There is a mouse in the cellar...

I also have a semi-feral cat that has at least 15 kills I know of , plus a few squirrels.
I’ll rent her out for bottles of Domaine de la Romanée-Conti !

Nutella.

They will kill amongst themselves for a bite.

Poison inside the tubes I mentioned isn’t harmful to any other animals/pets as they can’t get at it. The mice die together quickly as a group and they don’t leave carcasses in my experience as they shrivel up and disintegrate very quickly. Trying to pick them off one by one with traps won’t eradicate the problem. They multiply very quickly.

wouldn’t use inside. They die in the walls and rot.

There’s always the Caddyshack method.

We have lots of the little critters because we have the woods behind my house and a creek running along one side. I guess I am heartless, but I just love the snapping sound when the trap slams shut. The idea of humanely dropping off a mouse at the local State Park and then coming home to have a Flannery dry aged porterhouse seems a bit off to me. A little piece of hot dog smeared with peanut butter does the job very well.

He’d have them exterminated, but they are such good cooks.

Agree poison is not ideal, as they will usually die inside a wall (or similar). I just removed our old hot tub plus decking and found no less than 5 mummified rats under, most likely poisoned by the previous owners.

Also I believe in good old fashioned snap traps. Rodents are not endangered and it is a quick way to go.

And pets and birds will not eat the poisoned vermin.

Two down. Hopefully that is it; but continuing our trap regime.

While true, from experience the smell dissipates within a couple of days.

Plus, if it’s Cumadin (or whatever the blood thinning poison is), they often go outside in search of water and die there.

That’s what I’ve found as well. I bought a house that is in the woods a few years back. I was hesitant to let the exterminator use it, but the previous owner had let them breed out of control in the attic, and as the exterminator pointed out, we needed some swift action to win the war.

Shock and awe! Control the battlespace!

How long until we have another thread started asking if mouse poop in a cellar will affect flavor profiles when aging? I would have already started one if I was feeling extra-trollish.

In regard to mouse control, the best offense is a good defense. Vermin proof construction goes a long way in keeping critters out. Once or twice a year I do a full exterior review of our house and make sure that penetrations are sealed, intakes and exhausts have bird screen over them, and gasketing is tight around windows and doors. This in addition to a robust hawk population and a few feral cats in the neighborhood keeps things under control.

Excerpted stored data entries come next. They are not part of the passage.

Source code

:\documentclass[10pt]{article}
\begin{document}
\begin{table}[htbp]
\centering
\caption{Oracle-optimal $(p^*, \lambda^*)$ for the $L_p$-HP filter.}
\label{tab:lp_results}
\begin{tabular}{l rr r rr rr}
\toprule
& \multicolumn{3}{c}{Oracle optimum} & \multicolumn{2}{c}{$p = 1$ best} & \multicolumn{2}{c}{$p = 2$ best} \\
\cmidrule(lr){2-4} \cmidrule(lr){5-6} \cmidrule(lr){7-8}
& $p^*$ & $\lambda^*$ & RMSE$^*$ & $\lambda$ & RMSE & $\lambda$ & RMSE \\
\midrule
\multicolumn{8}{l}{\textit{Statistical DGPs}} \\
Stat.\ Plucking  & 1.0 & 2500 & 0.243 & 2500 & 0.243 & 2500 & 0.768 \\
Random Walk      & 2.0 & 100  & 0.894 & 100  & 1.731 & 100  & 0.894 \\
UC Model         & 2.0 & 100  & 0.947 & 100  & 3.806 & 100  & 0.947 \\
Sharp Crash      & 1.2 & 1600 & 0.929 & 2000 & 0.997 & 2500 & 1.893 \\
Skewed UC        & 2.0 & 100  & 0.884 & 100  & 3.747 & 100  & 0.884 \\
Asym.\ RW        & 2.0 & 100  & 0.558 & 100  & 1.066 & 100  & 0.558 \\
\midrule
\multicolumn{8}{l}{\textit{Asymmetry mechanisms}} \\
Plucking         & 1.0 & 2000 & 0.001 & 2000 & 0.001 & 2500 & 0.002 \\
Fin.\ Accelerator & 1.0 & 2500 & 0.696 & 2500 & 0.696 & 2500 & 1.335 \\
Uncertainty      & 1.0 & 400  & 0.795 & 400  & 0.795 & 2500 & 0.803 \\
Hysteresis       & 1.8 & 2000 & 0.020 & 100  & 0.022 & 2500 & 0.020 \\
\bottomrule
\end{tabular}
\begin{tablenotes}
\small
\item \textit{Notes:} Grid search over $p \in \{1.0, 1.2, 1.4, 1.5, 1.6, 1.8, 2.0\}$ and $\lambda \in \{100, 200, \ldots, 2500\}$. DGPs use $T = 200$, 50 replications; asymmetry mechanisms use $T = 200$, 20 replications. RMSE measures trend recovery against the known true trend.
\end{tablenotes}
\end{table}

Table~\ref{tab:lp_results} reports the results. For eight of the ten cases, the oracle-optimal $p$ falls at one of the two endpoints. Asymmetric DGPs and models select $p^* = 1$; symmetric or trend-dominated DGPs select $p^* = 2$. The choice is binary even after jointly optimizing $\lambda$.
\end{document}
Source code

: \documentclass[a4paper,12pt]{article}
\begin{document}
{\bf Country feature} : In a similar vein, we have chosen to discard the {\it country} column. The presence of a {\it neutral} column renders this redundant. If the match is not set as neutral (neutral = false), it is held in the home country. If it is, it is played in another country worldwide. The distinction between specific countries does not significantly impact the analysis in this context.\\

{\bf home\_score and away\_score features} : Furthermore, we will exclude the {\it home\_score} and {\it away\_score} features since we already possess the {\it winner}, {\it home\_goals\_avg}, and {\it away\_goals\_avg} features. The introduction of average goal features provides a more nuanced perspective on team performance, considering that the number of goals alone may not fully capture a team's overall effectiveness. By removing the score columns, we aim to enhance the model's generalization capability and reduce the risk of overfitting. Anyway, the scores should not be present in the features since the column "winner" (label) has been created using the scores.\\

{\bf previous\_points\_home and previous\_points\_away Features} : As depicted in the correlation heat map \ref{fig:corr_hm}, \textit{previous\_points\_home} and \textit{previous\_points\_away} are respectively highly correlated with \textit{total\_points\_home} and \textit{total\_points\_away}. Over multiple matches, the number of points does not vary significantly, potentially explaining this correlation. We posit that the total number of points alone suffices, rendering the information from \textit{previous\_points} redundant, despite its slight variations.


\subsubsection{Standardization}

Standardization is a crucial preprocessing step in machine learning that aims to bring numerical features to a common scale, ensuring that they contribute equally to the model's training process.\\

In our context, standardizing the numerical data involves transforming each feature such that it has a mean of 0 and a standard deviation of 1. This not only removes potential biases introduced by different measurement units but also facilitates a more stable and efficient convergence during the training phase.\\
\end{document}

The one year that we did have some invaders, we opted for old school traps with peanut butter as bait. It seemed to work well enough.

TW

Leave the un-poisoned carcasses for preying birds. But place a warning, in case some birds have peanut allergy.

And how long until someone says “It won’t affect Beaucastel?”

Have had some issues over the years and use a regular spring trap.

To add to some amusement factor. my kid who lives in NYC had one in the apartment a couple week ago. They put down a glue trap and caught it. They then used some cooking oil to separate it from the glue which she said worked very well. This all went to plan apparently. It was then released somewhere in central Park.

Going to blame it on the boyfriend since I’ve always been clear about just disposing of small vermin like that.

We seem to have (or had) a mouse or chipmunk in our car. A sealed package of cookies in the glove compartment was nibbled ten days ago. Then a bag of garbage my wife foolishly left in the car overnight. A day or two later the foil from a piece of chocolate had been shredded on the passenger seat, and there was a little scat.

I’m still trying to figure out how a critter could get in or, particularly, out a slightly open window.

Needless to say, I have to work on my wife’s habits before the bears get wind of our car. (We’re upstate.)

Leave the car, with the windows closed, in the hot sun. That should kill the rodent. Ignore any later stench.

15 is Bourgogne level.

I use the Raticator - https://www.raticator.com/
The success rate of this thing is just stupid good and there is no messy clean up (I’ve placed a motion detecting Blink camera to see the results). The trap is infra-red triggered so it’s essentially sleeping most of the time, making it super efficient and I change batteries about once per year.

I don’t like the ones where the rodents take home the food or poison because if they’re nested in your walls/insulation/floors/etc, you’re going to have a rancid stench as it decomposes, and then the ants and other critters move in to feast.